The system shot down two Russian Su-30 warplanes last month, according to the Ukrainian agency and independent analysts, in what is believed to be the first-ever successful use in combat by a drone boat against a fighter jet. Russia has not acknowledged the hits, but one was reported by Vladislav Shurygin, a Russian military expert.

The use of the new systems is part of Ukraine’s broader innovation involving drones and their use. Last weekend, Ukraine hit airfields from eastern Siberia to Russia’s western border with a swarm of drones that it said it secretly planted on Russian territory. It was one of the war’s most audacious strikes by Ukrainian forces. Although drones of that type have been used before, the airfield attack was the first time they had been deployed hidden onboard trucks and transported overland to launch sites deep inside Russia.

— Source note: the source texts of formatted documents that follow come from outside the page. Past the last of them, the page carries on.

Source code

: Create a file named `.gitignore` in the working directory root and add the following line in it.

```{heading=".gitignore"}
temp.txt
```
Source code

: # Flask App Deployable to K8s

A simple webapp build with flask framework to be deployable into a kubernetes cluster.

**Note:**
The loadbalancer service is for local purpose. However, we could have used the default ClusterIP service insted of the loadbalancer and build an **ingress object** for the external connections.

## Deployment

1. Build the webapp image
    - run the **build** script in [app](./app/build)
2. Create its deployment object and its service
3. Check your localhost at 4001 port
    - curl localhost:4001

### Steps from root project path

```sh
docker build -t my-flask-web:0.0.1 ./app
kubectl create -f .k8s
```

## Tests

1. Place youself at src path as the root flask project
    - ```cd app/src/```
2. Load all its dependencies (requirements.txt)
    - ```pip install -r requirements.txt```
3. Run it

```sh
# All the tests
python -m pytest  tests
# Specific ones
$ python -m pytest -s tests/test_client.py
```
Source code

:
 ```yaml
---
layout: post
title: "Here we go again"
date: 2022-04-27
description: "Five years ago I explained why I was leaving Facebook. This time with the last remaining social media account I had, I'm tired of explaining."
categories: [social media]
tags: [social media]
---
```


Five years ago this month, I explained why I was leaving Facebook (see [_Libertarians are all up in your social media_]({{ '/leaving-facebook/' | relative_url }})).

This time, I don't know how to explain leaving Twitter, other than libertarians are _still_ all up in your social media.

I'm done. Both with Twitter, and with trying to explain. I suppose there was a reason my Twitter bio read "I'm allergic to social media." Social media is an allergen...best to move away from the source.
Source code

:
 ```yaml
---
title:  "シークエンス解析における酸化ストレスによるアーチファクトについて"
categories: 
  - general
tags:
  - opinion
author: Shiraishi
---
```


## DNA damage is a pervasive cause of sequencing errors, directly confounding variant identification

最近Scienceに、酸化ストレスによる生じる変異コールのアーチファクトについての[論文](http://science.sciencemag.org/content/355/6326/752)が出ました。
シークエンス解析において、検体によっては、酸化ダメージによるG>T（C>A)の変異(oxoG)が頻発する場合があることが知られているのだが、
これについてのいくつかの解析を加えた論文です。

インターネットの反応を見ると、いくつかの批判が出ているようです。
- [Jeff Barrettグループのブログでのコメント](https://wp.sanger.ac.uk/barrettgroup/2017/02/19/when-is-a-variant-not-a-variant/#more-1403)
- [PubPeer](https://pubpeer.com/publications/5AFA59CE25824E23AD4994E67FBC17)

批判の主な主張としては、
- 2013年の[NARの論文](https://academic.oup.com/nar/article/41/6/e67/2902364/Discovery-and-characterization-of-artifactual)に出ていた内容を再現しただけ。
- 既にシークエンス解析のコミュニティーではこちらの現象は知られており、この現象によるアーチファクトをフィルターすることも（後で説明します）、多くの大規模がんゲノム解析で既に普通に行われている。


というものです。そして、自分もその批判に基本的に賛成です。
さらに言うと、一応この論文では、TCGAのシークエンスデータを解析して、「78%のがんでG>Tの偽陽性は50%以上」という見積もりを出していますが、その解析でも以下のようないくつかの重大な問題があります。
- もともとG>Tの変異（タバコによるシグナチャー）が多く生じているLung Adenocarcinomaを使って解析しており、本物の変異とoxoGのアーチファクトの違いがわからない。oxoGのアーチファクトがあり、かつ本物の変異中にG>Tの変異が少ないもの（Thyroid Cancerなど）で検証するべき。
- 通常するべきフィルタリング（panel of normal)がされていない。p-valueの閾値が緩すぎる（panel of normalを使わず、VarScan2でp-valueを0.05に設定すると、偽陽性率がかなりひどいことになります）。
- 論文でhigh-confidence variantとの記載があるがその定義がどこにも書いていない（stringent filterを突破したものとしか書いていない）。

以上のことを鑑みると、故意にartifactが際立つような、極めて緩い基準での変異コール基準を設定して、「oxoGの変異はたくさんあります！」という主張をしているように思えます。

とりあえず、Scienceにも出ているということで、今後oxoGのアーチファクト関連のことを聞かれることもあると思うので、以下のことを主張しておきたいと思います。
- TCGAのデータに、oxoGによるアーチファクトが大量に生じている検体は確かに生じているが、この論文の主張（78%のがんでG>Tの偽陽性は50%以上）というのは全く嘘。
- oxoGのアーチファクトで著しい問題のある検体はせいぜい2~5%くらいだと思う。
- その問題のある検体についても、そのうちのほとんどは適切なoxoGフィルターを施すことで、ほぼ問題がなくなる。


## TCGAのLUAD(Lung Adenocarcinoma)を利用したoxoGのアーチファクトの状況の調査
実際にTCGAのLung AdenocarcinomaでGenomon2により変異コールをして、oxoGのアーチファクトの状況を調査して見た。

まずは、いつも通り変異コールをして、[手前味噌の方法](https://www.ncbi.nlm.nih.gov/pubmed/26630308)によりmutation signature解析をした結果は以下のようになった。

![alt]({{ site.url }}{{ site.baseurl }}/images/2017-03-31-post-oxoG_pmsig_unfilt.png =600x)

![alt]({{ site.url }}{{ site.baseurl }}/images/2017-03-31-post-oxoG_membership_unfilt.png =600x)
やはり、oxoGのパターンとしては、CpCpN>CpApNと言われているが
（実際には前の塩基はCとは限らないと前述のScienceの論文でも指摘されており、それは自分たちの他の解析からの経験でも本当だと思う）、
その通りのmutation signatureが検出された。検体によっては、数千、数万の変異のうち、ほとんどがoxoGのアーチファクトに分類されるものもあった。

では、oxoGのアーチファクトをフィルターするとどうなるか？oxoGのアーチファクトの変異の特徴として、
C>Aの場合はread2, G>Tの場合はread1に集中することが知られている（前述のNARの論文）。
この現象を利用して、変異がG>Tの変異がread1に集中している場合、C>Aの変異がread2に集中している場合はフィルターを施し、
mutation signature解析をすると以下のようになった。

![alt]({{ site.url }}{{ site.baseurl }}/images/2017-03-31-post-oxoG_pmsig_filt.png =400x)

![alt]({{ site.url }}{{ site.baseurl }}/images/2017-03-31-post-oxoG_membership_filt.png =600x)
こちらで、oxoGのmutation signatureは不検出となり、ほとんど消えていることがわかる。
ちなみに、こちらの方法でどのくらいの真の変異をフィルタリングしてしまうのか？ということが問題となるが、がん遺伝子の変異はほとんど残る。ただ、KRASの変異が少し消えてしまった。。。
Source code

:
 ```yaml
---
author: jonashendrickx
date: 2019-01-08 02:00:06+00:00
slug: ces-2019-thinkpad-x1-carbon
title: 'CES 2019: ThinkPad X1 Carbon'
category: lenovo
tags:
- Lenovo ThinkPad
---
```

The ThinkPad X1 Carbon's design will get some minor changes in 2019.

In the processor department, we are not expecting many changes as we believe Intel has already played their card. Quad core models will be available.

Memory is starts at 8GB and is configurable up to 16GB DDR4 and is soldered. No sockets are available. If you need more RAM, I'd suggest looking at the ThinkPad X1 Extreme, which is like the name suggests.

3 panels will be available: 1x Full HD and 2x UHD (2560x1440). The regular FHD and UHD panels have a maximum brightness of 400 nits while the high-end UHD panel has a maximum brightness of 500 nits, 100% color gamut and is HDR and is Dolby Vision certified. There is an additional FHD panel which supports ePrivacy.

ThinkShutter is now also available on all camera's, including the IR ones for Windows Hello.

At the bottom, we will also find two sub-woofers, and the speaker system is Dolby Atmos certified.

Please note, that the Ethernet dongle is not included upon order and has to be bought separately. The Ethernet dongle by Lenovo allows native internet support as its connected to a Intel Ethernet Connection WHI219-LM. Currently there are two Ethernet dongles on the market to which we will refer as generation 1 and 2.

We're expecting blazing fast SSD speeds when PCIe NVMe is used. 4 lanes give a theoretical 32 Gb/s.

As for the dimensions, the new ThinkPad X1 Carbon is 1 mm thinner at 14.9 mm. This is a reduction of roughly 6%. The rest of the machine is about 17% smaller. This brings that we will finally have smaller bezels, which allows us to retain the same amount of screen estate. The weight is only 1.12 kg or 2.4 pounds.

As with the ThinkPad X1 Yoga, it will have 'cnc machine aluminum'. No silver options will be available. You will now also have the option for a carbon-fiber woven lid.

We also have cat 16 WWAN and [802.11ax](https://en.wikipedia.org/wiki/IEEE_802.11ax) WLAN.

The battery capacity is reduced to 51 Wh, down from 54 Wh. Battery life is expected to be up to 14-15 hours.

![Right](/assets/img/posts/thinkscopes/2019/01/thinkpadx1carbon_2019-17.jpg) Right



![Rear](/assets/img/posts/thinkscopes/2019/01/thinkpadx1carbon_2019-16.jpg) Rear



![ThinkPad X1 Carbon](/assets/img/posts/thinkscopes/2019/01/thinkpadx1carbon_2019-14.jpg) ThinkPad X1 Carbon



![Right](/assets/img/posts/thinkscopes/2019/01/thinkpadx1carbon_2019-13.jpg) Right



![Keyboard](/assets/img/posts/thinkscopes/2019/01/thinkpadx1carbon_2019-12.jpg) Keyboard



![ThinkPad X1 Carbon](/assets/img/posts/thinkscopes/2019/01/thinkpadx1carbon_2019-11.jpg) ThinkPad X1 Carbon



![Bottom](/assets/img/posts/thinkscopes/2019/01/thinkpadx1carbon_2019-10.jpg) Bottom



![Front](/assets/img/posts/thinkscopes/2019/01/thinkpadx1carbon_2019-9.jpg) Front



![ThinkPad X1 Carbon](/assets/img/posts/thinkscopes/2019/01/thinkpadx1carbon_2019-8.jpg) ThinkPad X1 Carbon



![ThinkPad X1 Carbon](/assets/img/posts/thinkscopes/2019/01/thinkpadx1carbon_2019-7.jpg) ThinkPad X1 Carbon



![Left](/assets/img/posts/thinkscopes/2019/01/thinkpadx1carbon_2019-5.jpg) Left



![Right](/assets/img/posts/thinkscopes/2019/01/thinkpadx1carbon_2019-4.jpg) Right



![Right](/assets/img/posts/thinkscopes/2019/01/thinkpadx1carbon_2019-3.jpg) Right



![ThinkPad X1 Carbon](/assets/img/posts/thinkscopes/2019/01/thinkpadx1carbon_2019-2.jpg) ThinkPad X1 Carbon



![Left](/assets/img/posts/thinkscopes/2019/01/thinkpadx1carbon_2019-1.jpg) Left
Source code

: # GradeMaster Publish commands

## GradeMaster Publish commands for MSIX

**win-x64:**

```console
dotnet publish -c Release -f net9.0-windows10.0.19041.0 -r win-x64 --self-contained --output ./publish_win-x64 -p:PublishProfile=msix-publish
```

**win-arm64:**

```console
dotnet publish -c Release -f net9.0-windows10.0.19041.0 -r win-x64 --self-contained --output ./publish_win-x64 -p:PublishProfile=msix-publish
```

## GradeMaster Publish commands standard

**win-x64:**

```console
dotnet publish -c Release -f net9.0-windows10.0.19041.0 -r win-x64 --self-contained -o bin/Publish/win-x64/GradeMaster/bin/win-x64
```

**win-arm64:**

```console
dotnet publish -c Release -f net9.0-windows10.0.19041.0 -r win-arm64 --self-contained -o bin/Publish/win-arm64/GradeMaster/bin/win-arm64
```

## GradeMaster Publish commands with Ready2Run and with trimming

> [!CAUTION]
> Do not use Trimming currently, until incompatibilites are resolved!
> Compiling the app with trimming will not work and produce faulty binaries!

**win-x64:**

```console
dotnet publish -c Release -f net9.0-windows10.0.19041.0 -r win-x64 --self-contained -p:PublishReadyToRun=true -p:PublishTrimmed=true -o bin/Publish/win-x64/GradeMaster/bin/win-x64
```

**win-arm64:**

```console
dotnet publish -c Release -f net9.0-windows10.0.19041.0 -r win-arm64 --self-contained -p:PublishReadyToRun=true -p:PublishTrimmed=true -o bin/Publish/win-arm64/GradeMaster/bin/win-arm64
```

The new sea drones are a technological as well as a tactical innovation.

The new drones that were presented to reporters look like sleek green speedboats, with missiles mounted on the sides and an electronic eye in the center. In December, Ukraine said an earlier version of the new drones shot down two Russian Mi-8 helicopters in the Black Sea.

The weapon, one of its operators explained at the presentation on May 14, can linger for days in the open water, tracking Russian fighter jets and then ambushing them.